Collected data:

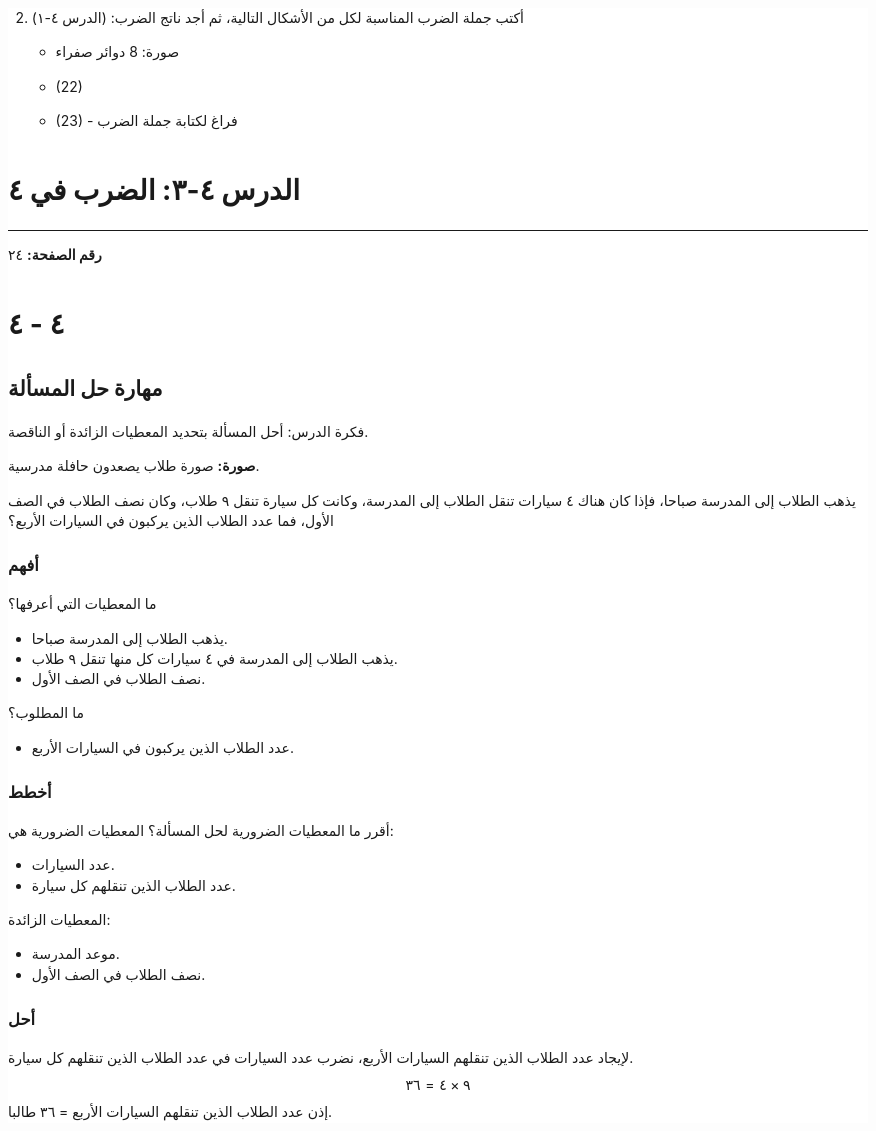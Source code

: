 2.  أكتب جملة الضرب المناسبة لكل من الأشكال التالية، ثم أجد ناتج الضرب: (الدرس ٤-١)
    *   صورة: 8 دوائر صفراء
    *   (22)

    *   (23) - فراغ لكتابة جملة الضرب

# الدرس ٤-٣: الضرب في ٤

---

**رقم الصفحة:** ٢٤

# ٤ - ٤
## مهارة حل المسألة
فكرة الدرس: أحل المسألة بتحديد المعطيات الزائدة أو الناقصة.

**صورة:** صورة طلاب يصعدون حافلة مدرسية.

يذهب الطلاب إلى المدرسة صباحا،
فإذا كان هناك ٤ سيارات تنقل الطلاب إلى المدرسة،
وكانت كل سيارة تنقل ٩ طلاب، وكان نصف الطلاب في الصف
الأول، فما عدد الطلاب الذين يركبون في السيارات الأربع؟

### أفهم
ما المعطيات التي أعرفها؟
* يذهب الطلاب إلى المدرسة صباحا.
* يذهب الطلاب إلى المدرسة في ٤ سيارات كل منها تنقل ٩ طلاب.
* نصف الطلاب في الصف الأول.

ما المطلوب؟
* عدد الطلاب الذين يركبون في السيارات الأربع.

### أخطط
أقرر ما المعطيات الضرورية لحل المسألة؟
المعطيات الضرورية هي:
* عدد السيارات.
* عدد الطلاب الذين تنقلهم كل سيارة.

المعطيات الزائدة:
* موعد المدرسة.
* نصف الطلاب في الصف الأول.

### أحل
لإيجاد عدد الطلاب الذين تنقلهم السيارات الأربع، نضرب عدد السيارات في عدد الطلاب الذين تنقلهم كل سيارة.
$$
٩ \times ٤ = ٣٦
$$
إذن عدد الطلاب الذين تنقلهم السيارات الأربع = ٣٦ طالبا.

About this exercise => Give back exactly the lines above, from the line containing "الضرب: (الدرس ٤-١)" through the line containing "فإذا كان هناك", with both end lines and nothing more.

Expected answer =>
: 2.  أكتب جملة الضرب المناسبة لكل من الأشكال التالية، ثم أجد ناتج الضرب: (الدرس ٤-١)
    *   صورة: 8 دوائر صفراء
    *   (22)

    *   (23) - فراغ لكتابة جملة الضرب

# الدرس ٤-٣: الضرب في ٤

---

**رقم الصفحة:** ٢٤

# ٤ - ٤
## مهارة حل المسألة
فكرة الدرس: أحل المسألة بتحديد المعطيات الزائدة أو الناقصة.

**صورة:** صورة طلاب يصعدون حافلة مدرسية.

يذهب الطلاب إلى المدرسة صباحا،
فإذا كان هناك ٤ سيارات تنقل الطلاب إلى المدرسة،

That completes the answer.